Scott Aaronson describes quantum mechanics as "statistics but with the L2-norm". States are L2-norm unit vectors (sum of squared amplitudes is 1) instead of L1-norm unit vectors (sum of probabilities is 1). And operations are unitary matrices (preserve the L2-norm) instead of stochastic matrices (preserve the L1 norm). In this view, it's clear that the correct rule for how often a measurement result will occur is going to be described by the L2-norm.

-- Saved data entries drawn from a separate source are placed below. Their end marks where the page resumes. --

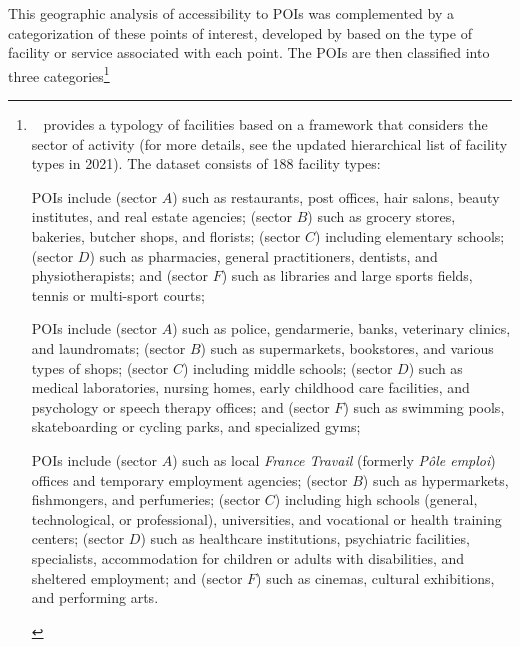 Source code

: \begin{refsegment}
This geographic analysis of accessibility to \acrshort{POIs} was complemented by a categorization of these points of interest, developed by \textcolor{blue}{\textcite{insee_base_2021}} based on the type of facility or service associated with each point. The \acrshort{POIs} are then classified into three categories\footnote{~
    \textcolor{blue}{\textcite{insee_base_2021}} provides a typology of facilities based on a framework that considers the sector of activity (for more details, see the updated hierarchical list of facility types in 2021). The dataset consists of 188 facility types:
    \begin{customitemize}
        \item {} \acrshort{POIs} include  (sector \(A\)) such as restaurants, post offices, hair salons, beauty institutes, and real estate agencies;  (sector \(B\)) such as grocery stores, bakeries, butcher shops, and florists;  (sector \(C\)) including elementary schools;  (sector \(D\)) such as pharmacies, general practitioners, dentists, and physiotherapists; and  (sector \(F\)) such as libraries and large sports fields, tennis or multi-sport courts;
        \item {} \acrshort{POIs} include  (sector \(A\)) such as police, gendarmerie, banks, veterinary clinics, and laundromats;  (sector \(B\)) such as supermarkets, bookstores, and various types of shops;  (sector \(C\)) including middle schools;  (sector \(D\)) such as medical laboratories, nursing homes, early childhood care facilities, and psychology or speech therapy offices; and  (sector \(F\)) such as swimming pools, skateboarding or cycling parks, and specialized gyms;
        \item {} \acrshort{POIs} include  (sector \(A\)) such as local \textsl{France Travail} (formerly \textsl{Pôle emploi}) offices and temporary employment agencies;  (sector \(B\)) such as hypermarkets, fishmongers, and perfumeries;  (sector \(C\)) including high schools (general, technological, or professional), universities, and vocational or health training centers;  (sector \(D\)) such as healthcare institutions, psychiatric facilities, specialists, accommodation for children or adults with disabilities, and sheltered employment; and  (sector \(F\)) such as cinemas, cultural exhibitions, and performing arts.

\end{customitemize}}
\end{refsegment}
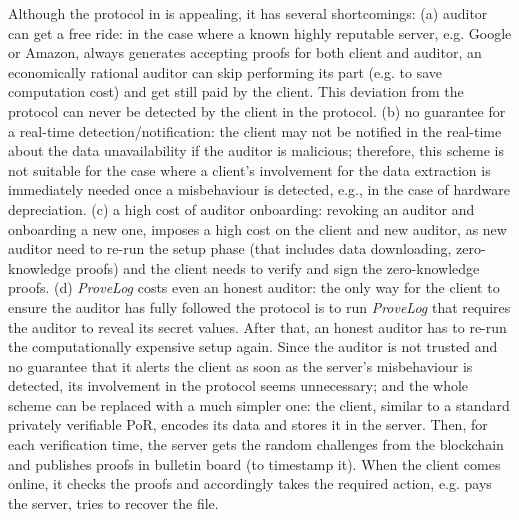 Although the protocol in  \cite{armknecht2014outsourced}  is appealing, it has  several shortcomings: (a) auditor can get a free ride: in the case where a known highly reputable  server, e.g. Google or Amazon, always generates   accepting proofs for both client and auditor, an economically rational auditor can skip performing its part (e.g. to save computation cost) and get still paid by the client. This deviation from the protocol can never be detected by the client in the protocol.  (b) no guarantee for a real-time detection/notification: the client may not be notified in the real-time about the data unavailability if the auditor is malicious; therefore, this scheme is not suitable for the case where a client's involvement for the data extraction is  immediately needed once a misbehaviour is detected, e.g., in the case of hardware depreciation. (c) a high cost of auditor onboarding:  revoking an auditor and onboarding a new one, imposes a high cost on the client and new auditor, as new auditor need to re-run the setup phase (that includes data downloading, zero-knowledge proofs) and the client needs to verify and sign the zero-knowledge proofs. (d) \textit{ProveLog} costs even an honest auditor: the only way for the client to ensure the auditor has fully followed the protocol is to run \textit{ProveLog} that requires the auditor to reveal its secret values. After that,  an honest auditor has to re-run the computationally expensive setup  again. Since the auditor is not trusted and no guarantee that it alerts the client as soon as the server's misbehaviour is detected, its involvement in the protocol seems unnecessary; and the whole scheme can be replaced with a much simpler one: the client, similar to a standard privately verifiable PoR, encodes its data and stores it in the server. Then, for each verification time, the server gets the random challenges from the blockchain and publishes  proofs in  bulletin board (to timestamp it). When the client comes online, it checks the proofs and accordingly takes the required action, e.g. pays the server, tries to recover the file.

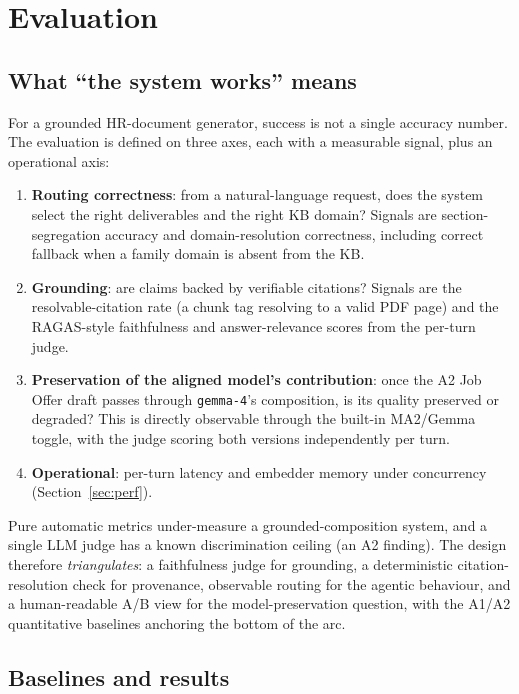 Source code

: \section{Evaluation}
\label{sec:eval}

\subsection{What ``the system works'' means}

For a grounded HR-document generator, success is not a single accuracy number. The
evaluation is defined on three axes, each with a measurable signal, plus an operational
axis:

\begin{enumerate}
  \item \textbf{Routing correctness}: from a natural-language request, does the system
    select the right deliverables and the right KB domain? Signals are section-segregation
    accuracy and domain-resolution correctness, including correct fallback when a family
    domain is absent from the KB.
  \item \textbf{Grounding}: are claims backed by verifiable citations? Signals are the
    resolvable-citation rate (a chunk tag resolving to a valid PDF page) and the
    RAGAS-style faithfulness and answer-relevance scores from the per-turn judge.
  \item \textbf{Preservation of the aligned model's contribution}: once the A2 Job Offer
    draft passes through \verb|gemma-4|'s composition, is its quality preserved or
    degraded? This is directly observable through the built-in MA2/Gemma toggle, with the
    judge scoring both versions independently per turn.
  \item \textbf{Operational}: per-turn latency and embedder memory under concurrency
    (Section~\ref{sec:perf}).
\end{enumerate}

Pure automatic metrics under-measure a grounded-composition system, and a single LLM judge
has a known discrimination ceiling (an A2 finding). The design therefore
\emph{triangulates}: a faithfulness judge for grounding, a deterministic
citation-resolution check for provenance, observable routing for the agentic behaviour, and
a human-readable A/B view for the model-preservation question, with the A1/A2 quantitative
baselines anchoring the bottom of the arc.

\subsection{Baselines and results}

Strictly speaking, you could have a theory with L2-normed states and operations, but with a measurement that followed some other norm. You can write a quantum state vector simulator and make it sample measurements any way you want, and nothing comes down and smashes your computer for doing so. There's nothing mathematically impossible about it. However, in experiment, reality does seem to follow the L2-norm. If you measure how much light makes it through a polarizing filter with an angle $\theta$ between the filter and the polarization of the light, the amount that gets through is $\cos^2 \theta$ instead of $\cos \theta$ or $\cos^3 \theta$ or $e^{\cos \theta}$
More abstractly, if you pick a measurement norm other than L2, you will tend to introduce effects that would be experimentally visible. Things like faster-than-light signalling, exponential computational power, quantum teleportation not working right, the deferred measurement principle not working right, quantum error correction not working right, many-worlds interpretations being trivially distinguishable from copenhagen interpretations, etc. So if you believe Einstein was correct about no faster than light signalling, and think your theory should have that property, it forces you to pick the L2 norm. As do many other reasonable "I think my theory should have that" assumptions.